● Required action: Using the listing that follows, filter out every line lacking the string "application" and return the rest.

━━ Excerpted records

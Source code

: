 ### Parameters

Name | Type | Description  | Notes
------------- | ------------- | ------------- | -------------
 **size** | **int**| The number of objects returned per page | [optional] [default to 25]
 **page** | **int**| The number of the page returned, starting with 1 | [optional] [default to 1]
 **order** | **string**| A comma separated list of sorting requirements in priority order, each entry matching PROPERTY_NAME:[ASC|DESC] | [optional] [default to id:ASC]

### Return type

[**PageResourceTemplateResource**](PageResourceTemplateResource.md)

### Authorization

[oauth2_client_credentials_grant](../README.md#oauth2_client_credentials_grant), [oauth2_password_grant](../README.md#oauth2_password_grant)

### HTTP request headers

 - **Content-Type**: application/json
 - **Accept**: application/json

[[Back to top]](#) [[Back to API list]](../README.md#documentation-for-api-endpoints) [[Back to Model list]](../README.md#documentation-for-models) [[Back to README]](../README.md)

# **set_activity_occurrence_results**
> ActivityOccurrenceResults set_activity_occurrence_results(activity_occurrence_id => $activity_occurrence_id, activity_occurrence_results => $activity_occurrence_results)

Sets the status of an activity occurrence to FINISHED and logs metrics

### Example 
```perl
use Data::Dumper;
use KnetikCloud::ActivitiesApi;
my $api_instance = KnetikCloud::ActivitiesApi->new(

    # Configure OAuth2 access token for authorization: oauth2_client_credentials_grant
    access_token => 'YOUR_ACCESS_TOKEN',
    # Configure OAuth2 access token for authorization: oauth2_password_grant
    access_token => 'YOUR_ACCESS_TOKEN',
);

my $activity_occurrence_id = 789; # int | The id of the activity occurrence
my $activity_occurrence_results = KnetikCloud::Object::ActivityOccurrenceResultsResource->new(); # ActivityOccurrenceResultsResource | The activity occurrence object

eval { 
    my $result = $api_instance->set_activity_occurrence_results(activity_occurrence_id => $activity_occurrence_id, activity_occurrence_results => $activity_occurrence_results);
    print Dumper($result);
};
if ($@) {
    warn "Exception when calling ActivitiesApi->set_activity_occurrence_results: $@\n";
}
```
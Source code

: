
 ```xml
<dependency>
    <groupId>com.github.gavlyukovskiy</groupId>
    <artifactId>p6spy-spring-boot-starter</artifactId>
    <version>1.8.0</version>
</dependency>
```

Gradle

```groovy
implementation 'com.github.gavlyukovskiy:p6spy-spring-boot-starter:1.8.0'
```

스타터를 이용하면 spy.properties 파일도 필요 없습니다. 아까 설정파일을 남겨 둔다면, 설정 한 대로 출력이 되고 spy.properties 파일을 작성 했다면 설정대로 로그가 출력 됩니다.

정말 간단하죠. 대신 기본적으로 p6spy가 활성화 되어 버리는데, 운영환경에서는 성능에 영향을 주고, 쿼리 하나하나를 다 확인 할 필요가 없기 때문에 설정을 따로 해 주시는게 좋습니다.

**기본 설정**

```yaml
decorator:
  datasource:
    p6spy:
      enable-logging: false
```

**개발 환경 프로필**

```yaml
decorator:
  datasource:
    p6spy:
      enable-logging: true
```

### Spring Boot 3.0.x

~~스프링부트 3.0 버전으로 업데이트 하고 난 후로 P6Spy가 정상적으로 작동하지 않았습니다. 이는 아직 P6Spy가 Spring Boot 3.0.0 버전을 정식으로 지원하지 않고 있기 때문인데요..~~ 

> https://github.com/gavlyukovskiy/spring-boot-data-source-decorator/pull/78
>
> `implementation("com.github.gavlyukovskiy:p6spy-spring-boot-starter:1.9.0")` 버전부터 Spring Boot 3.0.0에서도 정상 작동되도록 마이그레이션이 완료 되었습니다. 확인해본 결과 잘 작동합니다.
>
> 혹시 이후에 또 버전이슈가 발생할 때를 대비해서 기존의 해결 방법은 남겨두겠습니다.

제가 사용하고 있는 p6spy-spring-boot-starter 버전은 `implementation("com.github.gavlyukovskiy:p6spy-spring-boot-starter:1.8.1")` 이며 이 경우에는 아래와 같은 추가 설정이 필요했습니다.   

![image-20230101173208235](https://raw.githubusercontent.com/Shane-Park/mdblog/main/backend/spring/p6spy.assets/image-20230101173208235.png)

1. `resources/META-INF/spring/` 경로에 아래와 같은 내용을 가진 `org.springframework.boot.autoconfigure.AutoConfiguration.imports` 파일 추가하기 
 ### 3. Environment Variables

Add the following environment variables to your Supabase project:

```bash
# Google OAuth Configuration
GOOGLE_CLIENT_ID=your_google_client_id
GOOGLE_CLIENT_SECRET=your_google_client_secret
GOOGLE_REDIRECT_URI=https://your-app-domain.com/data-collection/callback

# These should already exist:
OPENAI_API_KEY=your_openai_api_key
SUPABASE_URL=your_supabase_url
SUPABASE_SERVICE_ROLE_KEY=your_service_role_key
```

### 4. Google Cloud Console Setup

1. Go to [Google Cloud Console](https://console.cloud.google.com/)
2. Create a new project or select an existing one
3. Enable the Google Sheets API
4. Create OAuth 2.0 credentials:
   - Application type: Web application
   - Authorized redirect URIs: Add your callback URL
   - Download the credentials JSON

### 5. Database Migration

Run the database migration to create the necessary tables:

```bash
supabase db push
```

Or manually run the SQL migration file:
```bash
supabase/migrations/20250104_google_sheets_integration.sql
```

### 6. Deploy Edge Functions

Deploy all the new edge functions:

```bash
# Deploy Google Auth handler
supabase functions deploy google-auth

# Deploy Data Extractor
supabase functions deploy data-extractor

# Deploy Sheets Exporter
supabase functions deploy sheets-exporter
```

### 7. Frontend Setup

━━━━

● Exercise output:
 - **Content-Type**: application/json
 - **Accept**: application/json
   - Application type: Web application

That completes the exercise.